In the face of abject want, with men, women, and children hungrily watching the white bread baked for the Luxe Hotel in its adjoining bakery, one of the American fraternal delegates wrote to a publication at home that "the workers in Russia control the industries and are directing the affairs of the country; they get everything free and need no money." This noble delegate lived in the palatial home of the former Sugar King of Russia and enjoyed also the hospitality of the Luxe. He indeed needed no money. But he knew that the workers lacked even the basic necessities and that without money they were as helpless in Russia as in any other country, the week's payok not being sufficient for two days' existence. Another delegate published glowing accounts dwelling on the absence of prostitution and crime in Moscow. At the same time the Tcheka was daily executing hold-up-men, and on the Tverskaya and the Pushkin Boulevard, near the Luxe Hotel, street women mobbed the delegates with their attentions. Their best customers were the very delegates who waxed so enthusiastic about the wonders of the Bolshevik régime.

The Bolsheviki realized the value of such champions and appreciated their services. They sent them forth into the world generously equipped in every sense, to perpetuate the monstrous delusion that the Bolsheviki and the Revolution are identical and that the workers have come into their own "under the proletarian dictatorship." Woe to those who dare to tear the mask from the lying face. In Russia they are put against the wall, exiled to slow death in famine districts, or banished from the country. In Europe and America such heretics are dragged through the mire and morally lynched. Everywhere the unscrupulous tools of the great disintegrator, the Third International, spread distrust and hatred in labour and radical ranks. Formerly ideals and integrity were the impulse to revolutionary activity. Social movements were founded upon the inner needs of each country. They were maintained and supported by the interest and zeal of the workers themselves. Now all this is condemned as worthless. Instead the golden rain of Moscow is depended on to produce a rich crop of Communist organizations and publications. Even uprisings may be organized to deceive and mislead the people as to the quality and strength of the Communist Party. In reality, everything is built on a foundation that crumbles to pieces the moment Moscow withdraws its financial support.

During the two Congresses held in July, 1921, the friends and comrades of Maria Spiridonova circulated a manifesto which had been sent by them to the Central Committee of the Communist Party and to the main representatives of the Government, calling attention to the condition of Spiridonova and demanding her release for the purpose of adequate medical treatment and care.
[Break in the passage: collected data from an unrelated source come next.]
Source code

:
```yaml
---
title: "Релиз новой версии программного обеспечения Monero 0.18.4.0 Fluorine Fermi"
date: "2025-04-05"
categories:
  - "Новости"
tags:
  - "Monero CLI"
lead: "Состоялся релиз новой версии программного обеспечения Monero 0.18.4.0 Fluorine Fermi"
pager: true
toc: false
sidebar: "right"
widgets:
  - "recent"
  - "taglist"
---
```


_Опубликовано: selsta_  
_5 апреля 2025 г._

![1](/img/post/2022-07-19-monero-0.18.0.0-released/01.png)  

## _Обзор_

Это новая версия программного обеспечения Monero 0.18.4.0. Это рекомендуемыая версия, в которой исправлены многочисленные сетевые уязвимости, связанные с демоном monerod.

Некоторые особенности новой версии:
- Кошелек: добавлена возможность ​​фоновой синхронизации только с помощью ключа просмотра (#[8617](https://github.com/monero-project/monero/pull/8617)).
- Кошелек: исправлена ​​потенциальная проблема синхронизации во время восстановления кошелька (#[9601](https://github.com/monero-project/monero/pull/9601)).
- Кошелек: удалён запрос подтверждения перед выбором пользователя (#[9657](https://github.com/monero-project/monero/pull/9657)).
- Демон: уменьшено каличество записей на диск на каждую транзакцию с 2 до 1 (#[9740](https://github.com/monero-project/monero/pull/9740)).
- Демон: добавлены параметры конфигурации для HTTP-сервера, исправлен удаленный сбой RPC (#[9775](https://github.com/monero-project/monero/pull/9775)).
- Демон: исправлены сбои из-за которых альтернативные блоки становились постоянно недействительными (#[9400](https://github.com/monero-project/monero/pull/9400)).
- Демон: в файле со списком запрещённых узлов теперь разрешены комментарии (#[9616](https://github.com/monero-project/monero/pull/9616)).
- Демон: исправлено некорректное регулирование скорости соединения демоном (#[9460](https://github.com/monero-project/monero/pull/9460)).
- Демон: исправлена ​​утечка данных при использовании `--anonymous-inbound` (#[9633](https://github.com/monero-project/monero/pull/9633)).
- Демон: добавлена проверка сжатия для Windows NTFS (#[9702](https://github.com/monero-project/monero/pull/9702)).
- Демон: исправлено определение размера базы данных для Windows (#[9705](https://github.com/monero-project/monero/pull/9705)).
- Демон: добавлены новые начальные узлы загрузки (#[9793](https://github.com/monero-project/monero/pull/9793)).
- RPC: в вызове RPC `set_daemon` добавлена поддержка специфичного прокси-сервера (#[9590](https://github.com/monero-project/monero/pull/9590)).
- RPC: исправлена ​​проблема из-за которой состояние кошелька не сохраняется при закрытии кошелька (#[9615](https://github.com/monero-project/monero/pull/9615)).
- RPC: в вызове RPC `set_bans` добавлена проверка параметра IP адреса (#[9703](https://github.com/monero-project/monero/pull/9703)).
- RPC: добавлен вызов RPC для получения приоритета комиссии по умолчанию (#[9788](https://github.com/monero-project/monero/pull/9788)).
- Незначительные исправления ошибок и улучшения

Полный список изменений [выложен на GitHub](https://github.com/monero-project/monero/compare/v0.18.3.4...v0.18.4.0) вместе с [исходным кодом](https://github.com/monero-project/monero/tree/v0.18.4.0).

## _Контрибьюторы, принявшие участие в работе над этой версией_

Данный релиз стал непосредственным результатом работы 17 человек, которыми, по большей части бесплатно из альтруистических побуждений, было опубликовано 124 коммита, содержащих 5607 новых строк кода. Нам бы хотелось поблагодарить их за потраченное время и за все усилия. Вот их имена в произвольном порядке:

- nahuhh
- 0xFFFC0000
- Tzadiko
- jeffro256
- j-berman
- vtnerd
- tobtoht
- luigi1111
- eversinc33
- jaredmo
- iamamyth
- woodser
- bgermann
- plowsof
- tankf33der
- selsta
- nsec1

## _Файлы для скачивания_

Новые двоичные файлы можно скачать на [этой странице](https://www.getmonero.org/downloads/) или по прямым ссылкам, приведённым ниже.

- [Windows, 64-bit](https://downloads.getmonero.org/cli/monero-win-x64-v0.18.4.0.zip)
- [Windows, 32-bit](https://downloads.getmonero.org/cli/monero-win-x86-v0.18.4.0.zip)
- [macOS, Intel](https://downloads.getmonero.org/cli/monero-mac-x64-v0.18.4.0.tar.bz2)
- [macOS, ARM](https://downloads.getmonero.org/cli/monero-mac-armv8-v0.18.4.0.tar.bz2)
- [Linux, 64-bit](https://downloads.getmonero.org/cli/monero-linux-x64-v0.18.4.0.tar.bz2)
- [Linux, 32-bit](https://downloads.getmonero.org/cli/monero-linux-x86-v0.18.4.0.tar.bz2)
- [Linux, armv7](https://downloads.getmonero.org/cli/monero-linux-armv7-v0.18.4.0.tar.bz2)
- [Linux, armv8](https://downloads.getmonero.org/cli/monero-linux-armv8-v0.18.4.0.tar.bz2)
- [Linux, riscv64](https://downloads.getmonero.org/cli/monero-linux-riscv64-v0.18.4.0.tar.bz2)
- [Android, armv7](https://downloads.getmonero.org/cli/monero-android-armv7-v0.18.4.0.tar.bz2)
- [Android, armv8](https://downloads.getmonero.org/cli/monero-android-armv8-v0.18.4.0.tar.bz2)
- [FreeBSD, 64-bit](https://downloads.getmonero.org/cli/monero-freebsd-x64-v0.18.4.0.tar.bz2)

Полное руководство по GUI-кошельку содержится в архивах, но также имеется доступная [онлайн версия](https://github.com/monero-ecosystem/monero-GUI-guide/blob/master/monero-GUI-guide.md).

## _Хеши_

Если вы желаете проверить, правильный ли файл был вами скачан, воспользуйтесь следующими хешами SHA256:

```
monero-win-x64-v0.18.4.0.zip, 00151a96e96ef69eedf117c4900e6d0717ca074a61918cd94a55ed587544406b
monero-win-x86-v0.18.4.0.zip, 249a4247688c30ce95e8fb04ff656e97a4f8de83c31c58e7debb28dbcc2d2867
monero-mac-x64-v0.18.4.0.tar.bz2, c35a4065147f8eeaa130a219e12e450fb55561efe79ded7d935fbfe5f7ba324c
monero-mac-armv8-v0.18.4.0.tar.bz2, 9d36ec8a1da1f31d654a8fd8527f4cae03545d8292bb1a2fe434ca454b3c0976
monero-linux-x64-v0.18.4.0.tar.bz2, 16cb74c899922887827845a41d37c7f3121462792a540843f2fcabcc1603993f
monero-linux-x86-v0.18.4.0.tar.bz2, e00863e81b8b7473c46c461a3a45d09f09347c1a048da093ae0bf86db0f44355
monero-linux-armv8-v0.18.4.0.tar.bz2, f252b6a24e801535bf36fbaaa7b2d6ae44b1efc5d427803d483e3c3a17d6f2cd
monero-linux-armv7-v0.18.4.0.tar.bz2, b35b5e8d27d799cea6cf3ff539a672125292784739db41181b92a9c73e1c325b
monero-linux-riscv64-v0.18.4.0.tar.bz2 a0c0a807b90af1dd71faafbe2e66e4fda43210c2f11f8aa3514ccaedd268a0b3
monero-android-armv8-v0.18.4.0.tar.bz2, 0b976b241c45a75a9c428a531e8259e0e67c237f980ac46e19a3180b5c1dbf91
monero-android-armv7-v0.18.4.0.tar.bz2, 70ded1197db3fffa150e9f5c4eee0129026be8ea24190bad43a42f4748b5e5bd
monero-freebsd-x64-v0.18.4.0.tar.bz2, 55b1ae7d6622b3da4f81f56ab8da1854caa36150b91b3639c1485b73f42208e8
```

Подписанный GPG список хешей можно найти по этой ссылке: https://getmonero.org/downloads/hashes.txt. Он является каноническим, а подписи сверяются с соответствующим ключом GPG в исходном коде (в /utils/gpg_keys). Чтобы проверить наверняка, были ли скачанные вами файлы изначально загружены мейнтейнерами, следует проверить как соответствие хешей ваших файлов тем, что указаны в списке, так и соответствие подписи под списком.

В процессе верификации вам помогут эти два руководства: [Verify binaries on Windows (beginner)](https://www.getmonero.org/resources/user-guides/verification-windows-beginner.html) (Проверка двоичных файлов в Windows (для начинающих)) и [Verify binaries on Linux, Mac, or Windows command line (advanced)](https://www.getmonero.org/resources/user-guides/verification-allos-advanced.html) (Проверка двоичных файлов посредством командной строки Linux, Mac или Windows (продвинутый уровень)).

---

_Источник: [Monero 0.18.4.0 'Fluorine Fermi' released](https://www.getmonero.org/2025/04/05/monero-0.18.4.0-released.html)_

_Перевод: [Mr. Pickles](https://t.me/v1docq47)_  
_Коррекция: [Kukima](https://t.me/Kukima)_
A prominent foreign woman delegate to the Third Congress of the Communist International was approached. She promised to see Trotsky, and later it was reported that he had said that Spiridonova was "still too dangerous to be liberated." It was only after accounts of her condition had appeared in the European Socialist press that she was released, on condition that she return to prison on her recovery. Her friends in whose care she is at present face the alternative of letting Spiridonova die or turning her over to the Tcheka.